Here at Return of Kings, the topic of learning a language has been a component of many interesting stories, as well as the focus of numerous articles. In particular, the direct benefits to men of learning a foreign language and how it affects their game should at least get you thinking about taking on a second (or third) language.

You’ll also find specific entries on how to master the process of self-study: here, here, and here.

I have found these articles to be helpful and personally motivating in my own quest to add to my “notch count” of languages learned. The information is both thorough and accurate, so far as I can tell.

Yet there is one thing that I believe deserves mention, a problem among language learners that needs to be addressed.

Over 6,000 languages on this planet.  What's your excuse for knowing only one?

Over 6,000 languages on this planet. What’s your excuse for knowing only one?

The Problem

About a decade ago, I started my own language tutoring business in college in order to help my lost classmates, and I’m about to finish my fourth year as an actual language teacher.

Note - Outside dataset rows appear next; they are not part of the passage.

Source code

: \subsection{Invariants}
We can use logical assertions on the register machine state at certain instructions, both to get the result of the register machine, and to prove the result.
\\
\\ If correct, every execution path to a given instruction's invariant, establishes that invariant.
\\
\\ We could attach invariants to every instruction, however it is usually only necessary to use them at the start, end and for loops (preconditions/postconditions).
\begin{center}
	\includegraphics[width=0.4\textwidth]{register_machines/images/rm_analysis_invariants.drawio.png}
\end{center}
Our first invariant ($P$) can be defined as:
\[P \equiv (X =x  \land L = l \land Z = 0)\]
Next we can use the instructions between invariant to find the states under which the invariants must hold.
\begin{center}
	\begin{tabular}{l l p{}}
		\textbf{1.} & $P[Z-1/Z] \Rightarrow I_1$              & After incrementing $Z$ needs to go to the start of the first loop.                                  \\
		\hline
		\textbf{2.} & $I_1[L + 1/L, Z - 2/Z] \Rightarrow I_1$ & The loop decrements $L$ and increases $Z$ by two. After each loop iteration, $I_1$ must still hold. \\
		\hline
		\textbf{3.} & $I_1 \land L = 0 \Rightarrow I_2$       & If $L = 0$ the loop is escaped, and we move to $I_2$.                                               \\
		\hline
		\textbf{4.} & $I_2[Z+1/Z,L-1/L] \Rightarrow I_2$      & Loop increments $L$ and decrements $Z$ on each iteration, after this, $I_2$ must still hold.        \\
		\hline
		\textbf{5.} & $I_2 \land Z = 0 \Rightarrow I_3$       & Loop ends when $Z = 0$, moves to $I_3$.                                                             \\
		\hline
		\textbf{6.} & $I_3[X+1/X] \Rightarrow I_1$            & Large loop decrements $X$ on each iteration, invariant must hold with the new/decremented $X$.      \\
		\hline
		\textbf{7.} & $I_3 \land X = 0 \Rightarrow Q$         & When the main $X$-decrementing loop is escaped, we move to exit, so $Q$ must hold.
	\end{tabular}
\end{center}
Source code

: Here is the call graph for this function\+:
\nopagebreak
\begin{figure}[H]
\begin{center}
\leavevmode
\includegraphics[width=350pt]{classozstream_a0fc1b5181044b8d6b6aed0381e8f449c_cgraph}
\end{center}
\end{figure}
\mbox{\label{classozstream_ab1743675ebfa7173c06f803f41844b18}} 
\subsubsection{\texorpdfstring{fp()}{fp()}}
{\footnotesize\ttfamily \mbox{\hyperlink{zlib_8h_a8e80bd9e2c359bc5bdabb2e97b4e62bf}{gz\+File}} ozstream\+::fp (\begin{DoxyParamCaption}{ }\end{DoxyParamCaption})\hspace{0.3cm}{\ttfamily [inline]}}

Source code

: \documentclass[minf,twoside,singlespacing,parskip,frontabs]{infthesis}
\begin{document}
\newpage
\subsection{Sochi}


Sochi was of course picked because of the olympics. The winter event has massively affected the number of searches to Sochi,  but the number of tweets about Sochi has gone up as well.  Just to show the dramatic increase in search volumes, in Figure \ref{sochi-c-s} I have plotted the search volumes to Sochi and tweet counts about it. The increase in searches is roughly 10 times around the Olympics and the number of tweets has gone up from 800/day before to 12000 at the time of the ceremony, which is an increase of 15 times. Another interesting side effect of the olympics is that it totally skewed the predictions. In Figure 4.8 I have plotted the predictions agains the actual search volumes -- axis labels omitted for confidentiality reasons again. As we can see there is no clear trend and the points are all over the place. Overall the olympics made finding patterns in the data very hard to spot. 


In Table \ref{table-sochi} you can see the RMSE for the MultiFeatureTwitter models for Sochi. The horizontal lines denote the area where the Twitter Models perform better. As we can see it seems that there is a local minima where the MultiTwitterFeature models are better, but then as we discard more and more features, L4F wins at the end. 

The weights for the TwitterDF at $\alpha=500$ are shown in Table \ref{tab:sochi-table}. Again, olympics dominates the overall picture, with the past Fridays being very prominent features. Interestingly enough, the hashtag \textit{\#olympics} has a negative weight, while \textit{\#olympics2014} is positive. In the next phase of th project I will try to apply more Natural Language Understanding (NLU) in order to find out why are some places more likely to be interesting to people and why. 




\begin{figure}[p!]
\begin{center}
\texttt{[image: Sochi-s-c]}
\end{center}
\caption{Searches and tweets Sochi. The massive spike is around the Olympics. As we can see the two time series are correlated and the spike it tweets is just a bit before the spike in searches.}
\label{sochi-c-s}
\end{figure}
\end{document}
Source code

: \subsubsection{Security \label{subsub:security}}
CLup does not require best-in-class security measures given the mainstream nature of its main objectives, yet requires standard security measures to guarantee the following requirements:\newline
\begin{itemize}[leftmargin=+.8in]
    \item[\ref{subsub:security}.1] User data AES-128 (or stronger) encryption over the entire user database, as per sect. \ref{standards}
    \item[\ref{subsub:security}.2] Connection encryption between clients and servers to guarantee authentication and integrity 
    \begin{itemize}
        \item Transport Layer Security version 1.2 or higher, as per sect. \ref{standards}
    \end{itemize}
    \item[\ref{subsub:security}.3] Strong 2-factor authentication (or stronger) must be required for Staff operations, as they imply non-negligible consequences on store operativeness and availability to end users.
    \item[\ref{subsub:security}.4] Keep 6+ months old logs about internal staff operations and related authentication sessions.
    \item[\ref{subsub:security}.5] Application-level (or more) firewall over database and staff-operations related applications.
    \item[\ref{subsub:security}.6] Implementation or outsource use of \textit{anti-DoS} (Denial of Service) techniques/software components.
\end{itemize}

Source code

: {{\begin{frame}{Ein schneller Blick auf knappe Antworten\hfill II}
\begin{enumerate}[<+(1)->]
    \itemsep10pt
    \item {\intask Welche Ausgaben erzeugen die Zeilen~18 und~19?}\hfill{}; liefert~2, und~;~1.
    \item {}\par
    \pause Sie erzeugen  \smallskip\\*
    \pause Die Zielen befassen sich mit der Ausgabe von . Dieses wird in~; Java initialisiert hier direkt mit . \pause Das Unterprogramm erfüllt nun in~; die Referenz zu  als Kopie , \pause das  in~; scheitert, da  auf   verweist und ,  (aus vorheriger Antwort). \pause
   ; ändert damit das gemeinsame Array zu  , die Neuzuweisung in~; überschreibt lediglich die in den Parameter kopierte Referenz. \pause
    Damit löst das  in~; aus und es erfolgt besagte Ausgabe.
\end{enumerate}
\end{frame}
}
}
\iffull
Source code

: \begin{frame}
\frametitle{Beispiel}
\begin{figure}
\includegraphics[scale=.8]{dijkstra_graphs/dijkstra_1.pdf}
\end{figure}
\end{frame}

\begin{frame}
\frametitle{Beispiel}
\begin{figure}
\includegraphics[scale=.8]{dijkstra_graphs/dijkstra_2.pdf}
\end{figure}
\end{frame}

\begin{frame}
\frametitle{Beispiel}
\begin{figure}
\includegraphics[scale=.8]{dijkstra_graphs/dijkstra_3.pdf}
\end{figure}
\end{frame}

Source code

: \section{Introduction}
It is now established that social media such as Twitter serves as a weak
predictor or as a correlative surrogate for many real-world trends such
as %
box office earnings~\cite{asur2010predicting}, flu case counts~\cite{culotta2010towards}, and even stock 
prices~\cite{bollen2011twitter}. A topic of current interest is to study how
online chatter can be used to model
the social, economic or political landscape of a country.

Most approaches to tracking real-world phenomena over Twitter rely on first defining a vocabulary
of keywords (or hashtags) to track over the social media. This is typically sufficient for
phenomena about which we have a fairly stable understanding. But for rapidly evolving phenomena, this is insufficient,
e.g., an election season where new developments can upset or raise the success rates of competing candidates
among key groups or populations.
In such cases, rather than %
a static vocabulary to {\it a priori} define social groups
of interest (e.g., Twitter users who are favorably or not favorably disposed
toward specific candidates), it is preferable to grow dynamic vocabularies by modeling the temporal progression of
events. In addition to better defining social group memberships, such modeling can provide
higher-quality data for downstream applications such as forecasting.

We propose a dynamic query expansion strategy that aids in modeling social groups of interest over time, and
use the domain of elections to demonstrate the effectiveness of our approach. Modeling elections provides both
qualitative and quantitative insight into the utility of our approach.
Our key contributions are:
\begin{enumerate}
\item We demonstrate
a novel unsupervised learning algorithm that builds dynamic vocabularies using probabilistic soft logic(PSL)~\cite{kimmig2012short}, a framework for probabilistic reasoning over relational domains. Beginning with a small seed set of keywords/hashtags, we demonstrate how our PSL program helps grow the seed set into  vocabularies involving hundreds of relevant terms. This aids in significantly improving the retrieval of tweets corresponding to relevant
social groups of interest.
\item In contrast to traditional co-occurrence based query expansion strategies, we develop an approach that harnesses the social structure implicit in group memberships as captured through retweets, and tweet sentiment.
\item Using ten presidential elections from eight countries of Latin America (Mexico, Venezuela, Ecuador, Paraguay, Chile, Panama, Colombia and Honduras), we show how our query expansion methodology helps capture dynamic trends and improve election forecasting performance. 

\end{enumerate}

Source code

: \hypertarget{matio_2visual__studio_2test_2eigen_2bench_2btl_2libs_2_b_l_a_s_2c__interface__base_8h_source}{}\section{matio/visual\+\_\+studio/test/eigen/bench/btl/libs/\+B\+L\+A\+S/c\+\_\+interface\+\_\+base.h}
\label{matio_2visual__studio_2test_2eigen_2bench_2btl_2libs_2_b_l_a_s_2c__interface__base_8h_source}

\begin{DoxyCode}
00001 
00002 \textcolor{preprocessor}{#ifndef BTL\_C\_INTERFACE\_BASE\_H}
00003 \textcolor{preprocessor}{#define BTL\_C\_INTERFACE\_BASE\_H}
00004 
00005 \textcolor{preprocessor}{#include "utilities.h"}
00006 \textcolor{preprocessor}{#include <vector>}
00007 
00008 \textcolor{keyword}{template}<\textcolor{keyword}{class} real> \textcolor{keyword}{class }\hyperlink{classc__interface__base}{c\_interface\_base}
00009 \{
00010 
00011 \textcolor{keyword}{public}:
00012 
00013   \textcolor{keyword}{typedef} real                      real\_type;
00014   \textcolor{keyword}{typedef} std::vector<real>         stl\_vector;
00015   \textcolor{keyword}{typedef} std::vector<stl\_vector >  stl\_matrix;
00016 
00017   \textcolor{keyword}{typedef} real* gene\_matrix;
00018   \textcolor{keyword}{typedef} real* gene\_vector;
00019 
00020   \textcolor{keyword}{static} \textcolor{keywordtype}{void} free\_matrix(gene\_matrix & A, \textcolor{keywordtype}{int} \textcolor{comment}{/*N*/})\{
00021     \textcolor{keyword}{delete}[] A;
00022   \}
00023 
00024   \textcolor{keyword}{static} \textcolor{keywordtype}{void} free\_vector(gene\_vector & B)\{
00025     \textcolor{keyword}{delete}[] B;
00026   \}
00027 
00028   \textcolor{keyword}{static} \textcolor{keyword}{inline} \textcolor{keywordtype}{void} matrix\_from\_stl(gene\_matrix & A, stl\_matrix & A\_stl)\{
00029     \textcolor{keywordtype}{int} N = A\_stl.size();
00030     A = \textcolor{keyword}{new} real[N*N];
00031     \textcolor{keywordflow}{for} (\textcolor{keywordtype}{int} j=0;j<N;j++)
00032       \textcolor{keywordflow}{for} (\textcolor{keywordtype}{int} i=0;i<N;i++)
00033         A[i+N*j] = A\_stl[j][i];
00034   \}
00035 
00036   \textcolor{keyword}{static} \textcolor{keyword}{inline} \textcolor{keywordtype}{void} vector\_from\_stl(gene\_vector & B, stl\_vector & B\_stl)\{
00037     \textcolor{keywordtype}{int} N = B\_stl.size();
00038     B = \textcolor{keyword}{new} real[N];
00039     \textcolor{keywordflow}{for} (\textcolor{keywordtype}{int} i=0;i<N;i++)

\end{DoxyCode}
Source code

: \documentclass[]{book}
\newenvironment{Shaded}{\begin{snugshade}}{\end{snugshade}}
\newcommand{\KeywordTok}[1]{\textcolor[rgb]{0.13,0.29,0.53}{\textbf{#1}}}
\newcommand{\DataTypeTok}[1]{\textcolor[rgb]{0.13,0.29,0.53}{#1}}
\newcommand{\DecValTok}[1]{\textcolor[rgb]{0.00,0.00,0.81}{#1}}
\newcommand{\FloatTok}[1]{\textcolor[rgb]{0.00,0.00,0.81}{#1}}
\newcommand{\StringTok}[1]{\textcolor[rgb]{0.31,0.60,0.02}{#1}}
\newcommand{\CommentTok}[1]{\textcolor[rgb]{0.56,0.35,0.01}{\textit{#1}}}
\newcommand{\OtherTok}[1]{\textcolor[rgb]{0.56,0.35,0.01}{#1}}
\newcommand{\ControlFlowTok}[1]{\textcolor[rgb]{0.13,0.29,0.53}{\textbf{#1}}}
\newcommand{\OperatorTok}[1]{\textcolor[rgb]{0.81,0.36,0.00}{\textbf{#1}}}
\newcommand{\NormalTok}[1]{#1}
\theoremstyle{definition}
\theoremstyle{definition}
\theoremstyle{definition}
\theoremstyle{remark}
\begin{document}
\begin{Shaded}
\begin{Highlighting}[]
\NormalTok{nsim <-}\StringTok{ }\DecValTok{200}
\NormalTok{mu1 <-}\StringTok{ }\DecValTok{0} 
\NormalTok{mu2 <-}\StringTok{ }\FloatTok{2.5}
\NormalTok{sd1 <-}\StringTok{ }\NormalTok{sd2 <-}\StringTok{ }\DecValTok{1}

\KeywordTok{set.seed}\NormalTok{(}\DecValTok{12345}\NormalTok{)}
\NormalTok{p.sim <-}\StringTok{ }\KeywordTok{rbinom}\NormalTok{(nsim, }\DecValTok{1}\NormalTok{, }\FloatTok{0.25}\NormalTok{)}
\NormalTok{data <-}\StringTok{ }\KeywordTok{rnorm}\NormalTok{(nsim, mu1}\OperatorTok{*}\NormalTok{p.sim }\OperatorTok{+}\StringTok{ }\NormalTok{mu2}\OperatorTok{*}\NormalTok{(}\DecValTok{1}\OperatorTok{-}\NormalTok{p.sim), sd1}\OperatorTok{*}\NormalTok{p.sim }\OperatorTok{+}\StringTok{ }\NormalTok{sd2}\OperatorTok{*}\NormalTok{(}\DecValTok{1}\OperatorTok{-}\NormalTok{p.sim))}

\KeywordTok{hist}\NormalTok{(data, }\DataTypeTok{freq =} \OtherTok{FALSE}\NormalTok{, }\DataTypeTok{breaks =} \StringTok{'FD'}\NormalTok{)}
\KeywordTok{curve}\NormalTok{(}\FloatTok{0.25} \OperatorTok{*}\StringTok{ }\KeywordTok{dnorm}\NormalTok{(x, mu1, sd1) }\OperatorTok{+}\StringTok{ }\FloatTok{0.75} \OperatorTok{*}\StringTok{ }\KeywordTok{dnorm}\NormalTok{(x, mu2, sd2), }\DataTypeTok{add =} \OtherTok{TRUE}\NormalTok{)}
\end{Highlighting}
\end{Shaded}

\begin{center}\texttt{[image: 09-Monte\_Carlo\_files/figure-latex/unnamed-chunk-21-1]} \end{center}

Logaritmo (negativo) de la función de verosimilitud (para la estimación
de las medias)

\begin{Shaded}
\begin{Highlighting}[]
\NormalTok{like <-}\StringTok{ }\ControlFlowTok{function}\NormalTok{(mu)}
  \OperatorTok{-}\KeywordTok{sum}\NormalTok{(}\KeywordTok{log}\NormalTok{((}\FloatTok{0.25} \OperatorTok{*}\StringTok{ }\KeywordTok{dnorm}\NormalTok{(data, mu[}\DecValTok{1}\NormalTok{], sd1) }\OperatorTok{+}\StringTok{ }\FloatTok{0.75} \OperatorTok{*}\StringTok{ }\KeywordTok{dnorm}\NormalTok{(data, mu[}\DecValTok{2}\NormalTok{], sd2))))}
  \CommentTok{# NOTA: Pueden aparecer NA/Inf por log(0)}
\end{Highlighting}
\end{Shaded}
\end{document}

I’ve seen all levels of interest and different types of work ethic over the years, and the number one obstacle I’ve noticed in my students and clients is that they allow their own fears and weaknesses to undermine the learning process.

My favorite client (I’m allowed to have one) was a guy who sought me out during his second semester of beginner’s Spanish and utilized my services to the point where he was writing an essay for a junior-level Spanish about his recent trip to Buenos Aires.

He was one of my best learners, because he chose to follow a simple rule for successful language learning. It’s the same rule I adopted for myself when I started learning Spanish and the one I currently follow in my pursuit of Russian.

If you want to be successful at learning a second language, I recommend you absorb this rule into your psyche and live by it:

Don’t be a pussy.

Leave weak minds alone!

Leave weak minds alone!

The Solution

Seriously, stop complaining about it being too hard or too complicated. Stop acting shy and hesitant when talking to native speakers. Stop sitting on your ass awaiting the perfect opportunity when you could be creating your own opportunity.

Don’t use translator services as a crutch. (and the app) has its place every now and then. Other than that, if you use online translators you are a fucking fraud.

Avoid English (or your native language) at all costs in the learning environment. If you have to speak your own language in the context of a new language, then you aren’t serious about learning. Don’t poison the well for others.

Talk to real people who speak the language as much as you can, and listen to them. As stated above, don’t be shy about it. If people laugh, and you feel embarrassed, well there you go being a pussy again. Don’t.

Find a restaurant frequented by people who speak what you’re learning, and become a regular there.

Find a store or any kind of business where you can immerse yourself in the culture.

Volunteer for the community of people who speak the language.

Seek out and attend events. If you have real cojones and any amount of organizational skills, then host your own event and give the proceeds to the community of native speakers. Easier said than done, I know, but hey–don’t be a pussy.

In case you didn’t get the common thread of the five previous points, allow me to summarize:

Learn some social skills.

Hire a tutor. It’s money well spent. For cost of a night out at the bar you could be getting a full hour of individual attention from a native speaker. I have my own weekly tutor.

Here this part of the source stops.